Jennifer M. Hall, DO
David M. Baratz, MD
Banner University Medical Center Phoenix
History of Present Illness
A 42-year-old woman presented to the emergency department with chest pain and dyspnea. The onset of symptoms was acute, initially endorsing left-sided sharp chest pain which then progressed with dyspnea. Chest radiograph was read as normal. Laboratory evaluation was notable for an elevated D-Dimer which prompted a thoracic CT scan to be obtained.

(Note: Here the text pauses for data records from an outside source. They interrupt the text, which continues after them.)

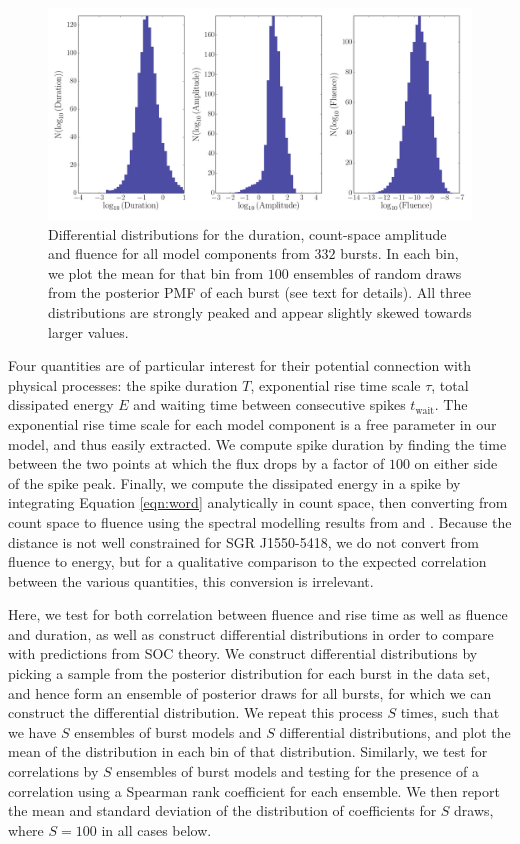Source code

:\documentclass[12pt]{emulateapj}
\begin{document}
\begin{figure}[htbp]
\begin{center}
\includegraphics[width=\textwidth]{sgr1550_diff_dist.pdf}
\caption{Differential distributions for the duration, count-space amplitude and fluence for all model components from $332$ bursts. In each bin, we plot the mean for
that bin from $100$ ensembles of random draws from the posterior PMF of each burst (see text for details). All three distributions are strongly peaked and appear slightly 
skewed towards larger values. }
\label{fig:diffdist}
\end{center}
\end{figure}

Four quantities are of particular interest for their potential connection with physical processes: the spike duration $T$, exponential rise time scale $\tau$,
total dissipated energy $E$ and waiting time between consecutive spikes $t_\mathrm{wait}$. The exponential rise time scale for each model component is a free parameter
in our model, and thus easily extracted. We compute spike duration by finding the time between the two points at which the flux drops by a
 factor of $100$ on either side of the spike peak. Finally, we compute the dissipated energy in a spike by integrating Equation \ref{eqn:word} analytically in count space,
 then converting from count space to fluence using the spectral modelling results from \citet{vanderhorst2012} and \citet{vonkienlin2012}. Because the distance is not well constrained for SGR J1550-5418, we do not convert from fluence to energy, but for a qualitative comparison to the expected correlation between the various quantities, this conversion is irrelevant.
 
 Here, we test for both correlation between fluence and rise time as well as fluence and duration, as well as construct differential distributions
 in order to compare with predictions from SOC theory. We construct differential distributions by picking a sample from the posterior distribution
 for each burst in the data set, and hence form an ensemble of posterior draws for all bursts, for which we can construct the differential distribution.
 We repeat this process $S$ times, such that we have $S$ ensembles of burst models and $S$ differential distributions, and plot the mean of the distribution in
 each bin of that distribution. 
 Similarly, we test for correlations by $S$ ensembles of burst models and testing for the presence of a correlation using a Spearman rank
 coefficient for each ensemble. We then report the mean and standard deviation of the distribution of coefficients for $S$ draws, where $S = 100$ in all cases below.
 
\end{document}
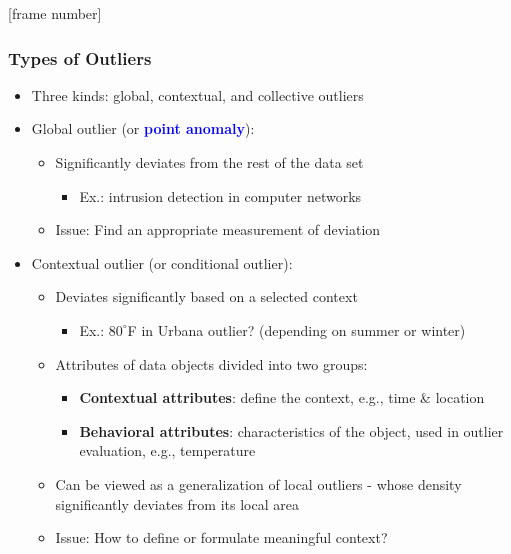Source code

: \documentclass[aspectratio=169,t,xcolor=dvipsnames]{beamer}
\newcommand{\blue}[1]{\textbf{\textcolor{blue}{#1}}}
\begin{document}
%

{
    [frame number]
  \begin{frame}
   \frametitle{Types of Outliers}
	\begin{itemize}
	\item Three kinds: global, contextual, and collective outliers
	 \item \alert{Global} outlier (or \blue{point anomaly}):
    	\begin{itemize}
    	    \item Significantly deviates from the rest of the data set
    	    \begin{itemize}
    	        \item Ex.: intrusion detection in computer networks
    	    \end{itemize}
    	    \item Issue: Find an appropriate measurement of deviation
    	\end{itemize}
    \item \alert{Contextual} outlier (or conditional outlier):
        \begin{itemize}
            \item Deviates significantly based on a selected context
                \begin{itemize}
                    \item Ex.:  $80^{\circ}$F in Urbana outlier? (depending on summer or winter)
                \end{itemize}
            \item Attributes of data objects divided into two groups:
                \begin{itemize}
                    \item \textbf{Contextual attributes}: define the context, e.g., time \& location 
                    \item \textbf{Behavioral attributes}: characteristics of the object, used in outlier evaluation, e.g., temperature
                \end{itemize}
            \item Can be viewed as a generalization of local outliers - whose density significantly deviates from its local area
            \item Issue: How to define or formulate meaningful context?
        \end{itemize}
	\end{itemize}
	

\end{frame}}
\end{document}
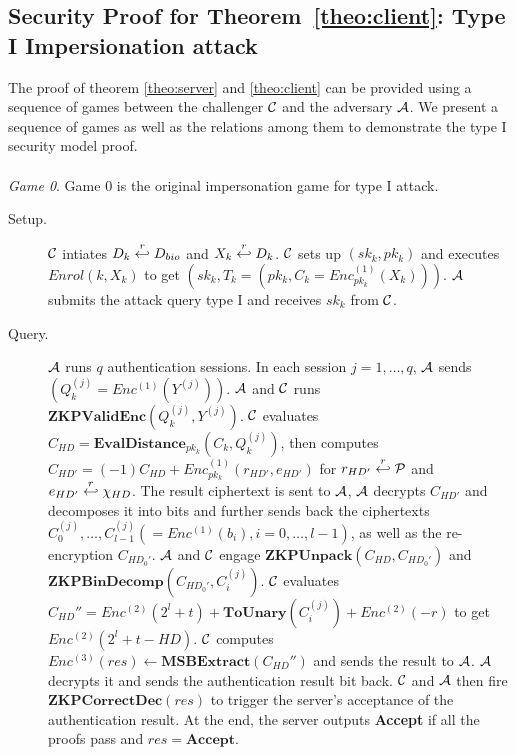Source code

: \subsection{Security Proof for Theorem~\ref{theo:client}: Type I Impersionation attack}
The proof of theorem \ref{theo:server} and  \ref{theo:client} can be provided using a sequence of games between the challenger $\mathcal{C}$ and the adversary $\mathcal{A}$. We present
a sequence of games as well as the relations among them to demonstrate the type I security model proof.\\\\
\textit{Game 0}. Game 0 is the original impersonation game for type I attack.
\begin{description}
	\item [Setup.] $\mathcal{C}$ intiates $D_k \stackrel{r}{\hookleftarrow} D_{bio}$ and $X_k
	\stackrel{r}{\hookleftarrow} D_k$. $\mathcal{C}$ sets up $(sk_k, pk_k)$ and executes
	$Enrol(k, X_k)$ to get $(sk_k, T_k =(pk_k, C_k = Enc^{(1)}_{pk_k}(X_k)))$.
	$\mathcal{A}$ submits the attack query type I and receives $sk_k$ from
	$\mathcal{C}$.
	\item [Query.] $\mathcal{A}$ runs $q$ authentication sessions. In each session $j
	= 1, \dots, q$,
	$\mathcal{A}$ sends $(Q_k^{(j)} = Enc^{(1)}(Y^{(j)}))$. $\mathcal{A}$ and
	$\mathcal{C}$ runs $\mathbf{ZKPValidEnc}(Q_k^{(j)},Y^{(j)})$. $\mathcal{C}$ evaluates
	$C_{HD} = \mathbf{EvalDistance}_{pk_k}(C_k, Q_k^{(j)})$, then computes
	$C_{HD'} = (-1)C_{HD} + Enc_{pk_k}^{(1)}(r_{HD'},e_{HD'})$ for $r_{HD'}
	\stackrel{r}{\hookleftarrow} \mathcal{P}$ and $e_{HD'} \stackrel{r}{\hookleftarrow} \chi_{HD}$. The
	result ciphertext is sent to $\mathcal{A}$, $\mathcal{A}$ decrypts $C_{HD'}$
	and decomposes it into bits and further sends back the ciphertexts $C_0^{(j)}, \dots,
	C_{l-1}^{(j)} (= Enc^{(1)}(b_i), i = 0,\dots, l-1)$, as well as the
	re-encryption $C_{HD_0'}$. $\mathcal{A}$ and $\mathcal{C}$ engage
	$\mathbf{ZKPUnpack}(C_{HD},C_{HD_0'})$ and $\mathbf{ZKPBinDecomp}(C_{HD_0'},
	C_i^{(j)})$.
	$\mathcal{C}$ evaluates $C_{HD}'' = Enc^{(2)}(2^l + t) +
	\mathbf{ToUnary}(C_i^{(j)}) + Enc^{(2)}(-r) $ to get $Enc^{(2)}(2^l + t -
	HD)$. $\mathcal{C}$ computes $Enc^{(3)}(res) \gets
	\mathbf{MSBExtract}(C_{HD}'')$ and sends the result to $\mathcal{A}$. $\mathcal{A}$
	decrypts it and sends the authentication result bit back. $\mathcal{C}$ and
	$\mathcal{A}$ then fire $\mathbf{ZKPCorrectDec}(res)$ to trigger the server's acceptance of the
	authentication result. At the end, the server outputs \textbf{Accept} if
	all the proofs pass and $res = \mathbf{Accept}$.
\end{description}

Past Medical History, Family History, Social History
- She had well-controlled rheumatoid arthritis (on no medical therapy) and was diagnosed with emphysema by her PCP two years earlier.
- Her mother died from pulmonary embolism secondary to underlying lung cancer.
- She quit smoking 2 years ago with a total of 20-pack-years.
Patient was in mild distress with heart rate of 105, respiratory rate of 22, but otherwise stable, SpO2 was 95% while breathing ambient air. She had diminished breath sounds in both bases, but otherwise her chest was clear to auscultation. The remainder of the exam was unremarkable.
A chest x-ray (Figure 1) and a thoracic CT scan (Figure 2) were performed.
Figure 1. Initial PA of the chest.
Figure 2. Thoracic CT scan in lung windows. Panels A-F: representative static images. Lower panel: video.
A chest tube was placed for the left-sided pneumothorax.